Panda roncava no tapete do chão e Sandra tocou o sino, indicando que o jantar estava pronto.

Bastou colocar os pés no chão, que o cachorro abriu os olhos e levantou as orelhas.

– Acorda, seu Lobo imundo! Vamos comer?

Os dois saíram caminhando pelo corredor. Os móveis, quadros e objetos antigos já tinham outro significado. Começavam a fazer parte de sua história, misturando- se com ela, e isso, de certa forma, a incomodava.

A mesa estava posta com muito bom gosto. Sandra, apesar de muito simples, nada tinha de idiota. Bastou que Fernanda lhe explicasse uma vez, que ela pegou rápido. Os talheres de prata, os pratos de louça fina, os copos de cristal, que antes estavam mofando dentro do armário, finalmente agora estavam sendo utilizados.

– A senhora quer beber vinho, dona Fernanda?

Fernanda achou graça. Sandra parecia se divertir aprendendo novos modos. Abriu a garrafa de vinho e a serviu com maestria:

– Assim está bom, dona Fernanda?

– Perfeito, Sandra! Desse jeito, vou ter que te levar comigo aos Estados Unidos.

Sandra deu uma risada escandalosa e Fernanda arregalou os olhos, quase mudando de ideia.

– Obrigada, Sandra. Por hoje é só. Pode ir...

Novamente estavam ela e Panda. Somente eles naquele presente momento, e se parasse para pensar, não estavam sozinhos... aquela mesma sala já tinha sido habitada por tantas pessoas, em tantas diferentes épocas. O que era o tempo, afinal? O que de fato nos separa das dimensões entre o passado e o futuro?

A sopa estava deliciosa e o vinho tinto ainda mais... Como ela amava estar sozinha, longe daquele agito... sentiu-se pela terceira vez muito feliz.

Um trovão gritou não muito distante e a chuva, pouco a pouco, começou a cair, se tornando cada vez mais forte. Os trovões agora relampejavam muito próximos e a luz apagou e voltou. Fernanda sentiu medo.

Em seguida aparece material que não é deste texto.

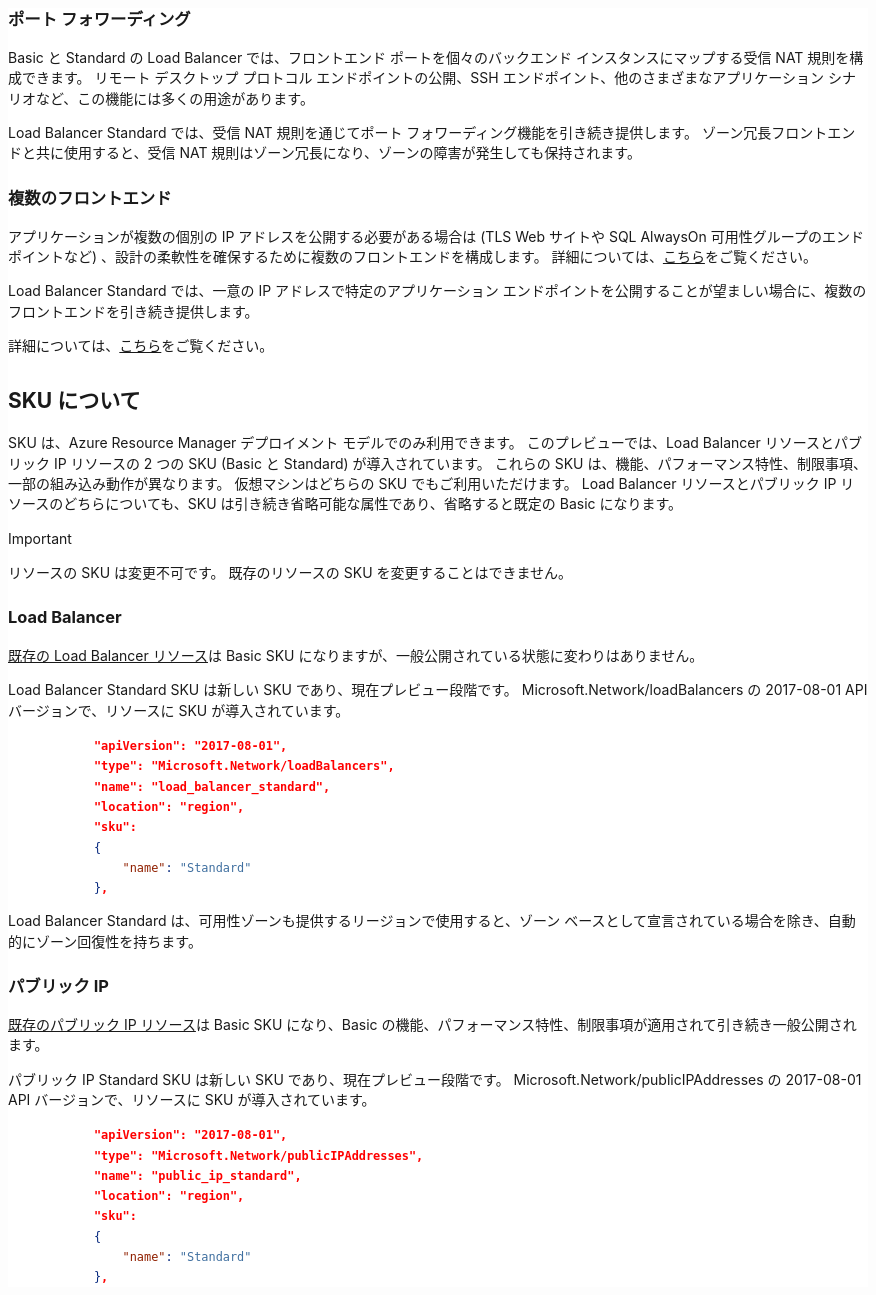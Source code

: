 ### <a name="port-forwarding"></a>ポート フォワーディング

 Basic と Standard の Load Balancer では、フロントエンド ポートを個々のバックエンド インスタンスにマップする受信 NAT 規則を構成できます。  リモート デスクトップ プロトコル エンドポイントの公開、SSH エンドポイント、他のさまざまなアプリケーション シナリオなど、この機能には多くの用途があります。

Load Balancer Standard では、受信 NAT 規則を通じてポート フォワーディング機能を引き続き提供します。  ゾーン冗長フロントエンドと共に使用すると、受信 NAT 規則はゾーン冗長になり、ゾーンの障害が発生しても保持されます。

### <a name="multiple-frontends"></a>複数のフロントエンド

アプリケーションが複数の個別の IP アドレスを公開する必要がある場合は (TLS Web サイトや SQL AlwaysOn 可用性グループのエンドポイントなど) 、設計の柔軟性を確保するために複数のフロントエンドを構成します。  詳細については、[こちら](load-balancer-multivip-overview.md)をご覧ください。

Load Balancer Standard では、一意の IP アドレスで特定のアプリケーション エンドポイントを公開することが望ましい場合に、複数のフロントエンドを引き続き提供します。

 詳細については、[こちら](load-balancer-multivip-overview.md)をご覧ください。

## <a name = "sku"></a>SKU について

SKU は、Azure Resource Manager デプロイメント モデルでのみ利用できます。  このプレビューでは、Load Balancer リソースとパブリック IP リソースの 2 つの SKU (Basic と Standard) が導入されています。  これらの SKU は、機能、パフォーマンス特性、制限事項、一部の組み込み動作が異なります。 仮想マシンはどちらの SKU でもご利用いただけます。 Load Balancer リソースとパブリック IP リソースのどちらについても、SKU は引き続き省略可能な属性であり、省略すると既定の Basic になります。

>[!IMPORTANT]
>リソースの SKU は変更不可です。  既存のリソースの SKU を変更することはできません。  

### <a name="load-balancer"></a>Load Balancer

[既存の Load Balancer リソース](load-balancer-overview.md)は Basic SKU になりますが、一般公開されている状態に変わりはありません。

Load Balancer Standard SKU は新しい SKU であり、現在プレビュー段階です。 Microsoft.Network/loadBalancers の 2017-08-01 API バージョンで、リソースに SKU が導入されています。

```json
            "apiVersion": "2017-08-01",
            "type": "Microsoft.Network/loadBalancers",
            "name": "load_balancer_standard",
            "location": "region",
            "sku":
            {
                "name": "Standard"
            },
```
Load Balancer Standard は、可用性ゾーンも提供するリージョンで使用すると、ゾーン ベースとして宣言されている場合を除き、自動的にゾーン回復性を持ちます。

### <a name="public-ip"></a>パブリック IP

[既存のパブリック IP リソース](../virtual-network/virtual-network-ip-addresses-overview-arm.md)は Basic SKU になり、Basic の機能、パフォーマンス特性、制限事項が適用されて引き続き一般公開されます。

パブリック IP Standard SKU は新しい SKU であり、現在プレビュー段階です。 Microsoft.Network/publicIPAddresses の 2017-08-01 API バージョンで、リソースに SKU が導入されています。

```json
            "apiVersion": "2017-08-01",
            "type": "Microsoft.Network/publicIPAddresses",
            "name": "public_ip_standard",
            "location": "region",
            "sku":
            {
                "name": "Standard"
            },
```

Houve um estrondo enorme e a luz se apagou por completo. Panda correu para debaixo da mesa e Fernanda se viu no escuro. Por um minuto a poesia de seus pensamentos sobre o tempo passado, viraram pesadelo. E se de fato, todos aqueles fantasmas estivessem ali, naquele momento? Pensou em Estela, e de repente, uma força a tomou por dentro...

– Não tenho medo do escuro!

Pensou em alguma música e lhe veio a cabeça a trilha sonora do filme Titanic. Não hesitou em cantá-la bem alto, assim, enquanto cantava, esquecia do medo do escuro. Panda se acalmou com seu canto e decidiu segui-la pela casa, enquanto acendia as velas.

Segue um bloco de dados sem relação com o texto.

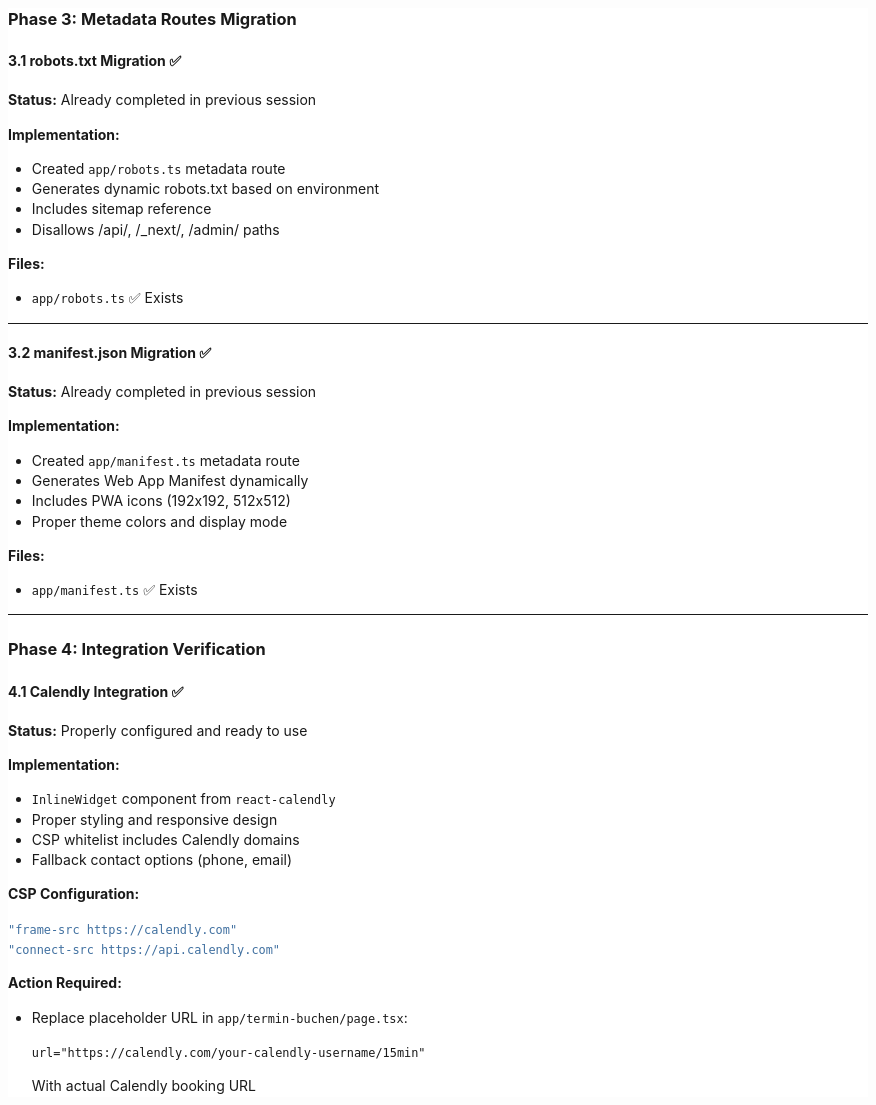 ### Phase 3: Metadata Routes Migration

#### 3.1 robots.txt Migration ✅

**Status:** Already completed in previous session

**Implementation:**
- Created `app/robots.ts` metadata route
- Generates dynamic robots.txt based on environment
- Includes sitemap reference
- Disallows /api/, /_next/, /admin/ paths

**Files:**
- `app/robots.ts` ✅ Exists

---

#### 3.2 manifest.json Migration ✅

**Status:** Already completed in previous session

**Implementation:**
- Created `app/manifest.ts` metadata route
- Generates Web App Manifest dynamically
- Includes PWA icons (192x192, 512x512)
- Proper theme colors and display mode

**Files:**
- `app/manifest.ts` ✅ Exists

---

### Phase 4: Integration Verification

#### 4.1 Calendly Integration ✅

**Status:** Properly configured and ready to use

**Implementation:**
- `InlineWidget` component from `react-calendly`
- Proper styling and responsive design
- CSP whitelist includes Calendly domains
- Fallback contact options (phone, email)

**CSP Configuration:**
```typescript
"frame-src https://calendly.com"
"connect-src https://api.calendly.com"
```

**Action Required:**
- Replace placeholder URL in `app/termin-buchen/page.tsx`:
  ```tsx
  url="https://calendly.com/your-calendly-username/15min"
  ```
  With actual Calendly booking URL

– Está vendo, lobo imundo? Não precisa ter medo. Somos apenas eu e você.

Abriu as janelas do quarto, deixou a vela sobre o criado mudo e recostou-se na cama, enquanto assistia o show de luzes da natureza. E então, quando olhou para o diário, não resistiu...

Caro diário,

Antônio me acordou muito cedo, perguntando-me por que razão eu tinha pedido um escravo ao capataz. Expliquei a ele meu desejo de cavalgar e a prudência em não ir sozinha, já que Zé Peixeira iria acompanhá-lo na viagem.

Por fim concordou, me deu um beijo na testa e partiu. Eu respirei, aliada. Por um instante pensei que não iria mais cavalgar com o príncipe negro... sim, é isso que eu penso de Eunésio! Um príncipe negro com a voz mais linda de toda realeza...

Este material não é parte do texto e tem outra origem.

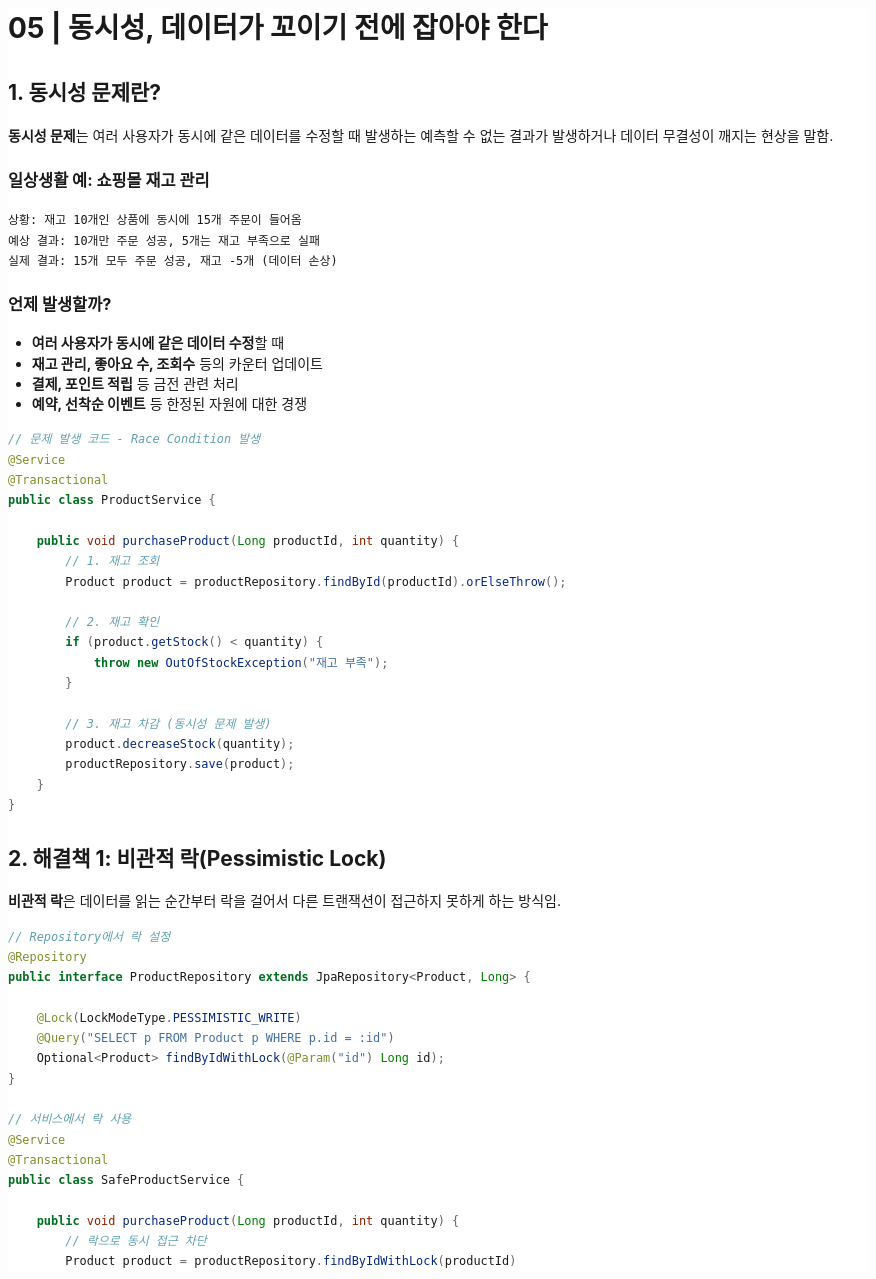 # 05 | 동시성, 데이터가 꼬이기 전에 잡아야 한다

## 1. 동시성 문제란?

**동시성 문제**는 여러 사용자가 동시에 같은 데이터를 수정할 때 발생하는 예측할 수 없는 결과가 발생하거나 데이터 무결성이 깨지는 현상을 말함.

### 일상생활 예: 쇼핑몰 재고 관리
```
상황: 재고 10개인 상품에 동시에 15개 주문이 들어옴
예상 결과: 10개만 주문 성공, 5개는 재고 부족으로 실패
실제 결과: 15개 모두 주문 성공, 재고 -5개 (데이터 손상)
```

### 언제 발생할까?
- **여러 사용자가 동시에 같은 데이터 수정**할 때
- **재고 관리, 좋아요 수, 조회수** 등의 카운터 업데이트
- **결제, 포인트 적립** 등 금전 관련 처리
- **예약, 선착순 이벤트** 등 한정된 자원에 대한 경쟁

```java
// 문제 발생 코드 - Race Condition 발생
@Service
@Transactional
public class ProductService {
    
    public void purchaseProduct(Long productId, int quantity) {
        // 1. 재고 조회
        Product product = productRepository.findById(productId).orElseThrow();
        
        // 2. 재고 확인
        if (product.getStock() < quantity) {
            throw new OutOfStockException("재고 부족");
        }
        
        // 3. 재고 차감 (동시성 문제 발생)
        product.decreaseStock(quantity);
        productRepository.save(product);
    }
}
```

## 2. 해결책 1: 비관적 락(Pessimistic Lock)

**비관적 락**은 데이터를 읽는 순간부터 락을 걸어서 다른 트랜잭션이 접근하지 못하게 하는 방식임.

```java
// Repository에서 락 설정
@Repository
public interface ProductRepository extends JpaRepository<Product, Long> {
    
    @Lock(LockModeType.PESSIMISTIC_WRITE)
    @Query("SELECT p FROM Product p WHERE p.id = :id")
    Optional<Product> findByIdWithLock(@Param("id") Long id);
}

// 서비스에서 락 사용
@Service
@Transactional
public class SafeProductService {
    
    public void purchaseProduct(Long productId, int quantity) {
        // 락으로 동시 접근 차단
        Product product = productRepository.findByIdWithLock(productId)
```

Os sabiás ainda não começaram a cantar, portanto o dia não raiou. Preciso ficar atenta e alerta, pois não quero fazê-lo esperar.

Estou aqui sentada em minha penteadeira olhando pela janela. O céu ainda está negro. Não vejo a hora da aurora... quem diria que meus dias sempre tão iguais se tornariam tão esperançosos... isso porque mal nos falamos. Ele apenas me olha e sorri... Aí meu deus... me explique o que sinto por alguém que mal conheço?

Estela de Albuquerque, maio de 1870.

Fernanda fechou o diário. Não teve como não olhar para a penteadeira. Estaria ela no mesmo lugar? Levantou-se e se sentou em frente ao móvel antigo. O mesmo pedaço de céu recortado pela moldura da janela ... Agora, Fernanda via um céu carregado de nuvens e tempestades... E diferentemente de Estela, não se sentia esperançosa, apenas conformada em deixar para trás um sonho de sua mãe. Afinal, o sonho era de Raquel! E ela não tinha a menor obrigação de cuidar de assuntos de fazenda. Deus me livre! Era uma publicitária de sucesso, que nada tinha a ver com aquelas terras roxas de sol a pino...

Serviu-se de vinho e olhou para o diário, pensando...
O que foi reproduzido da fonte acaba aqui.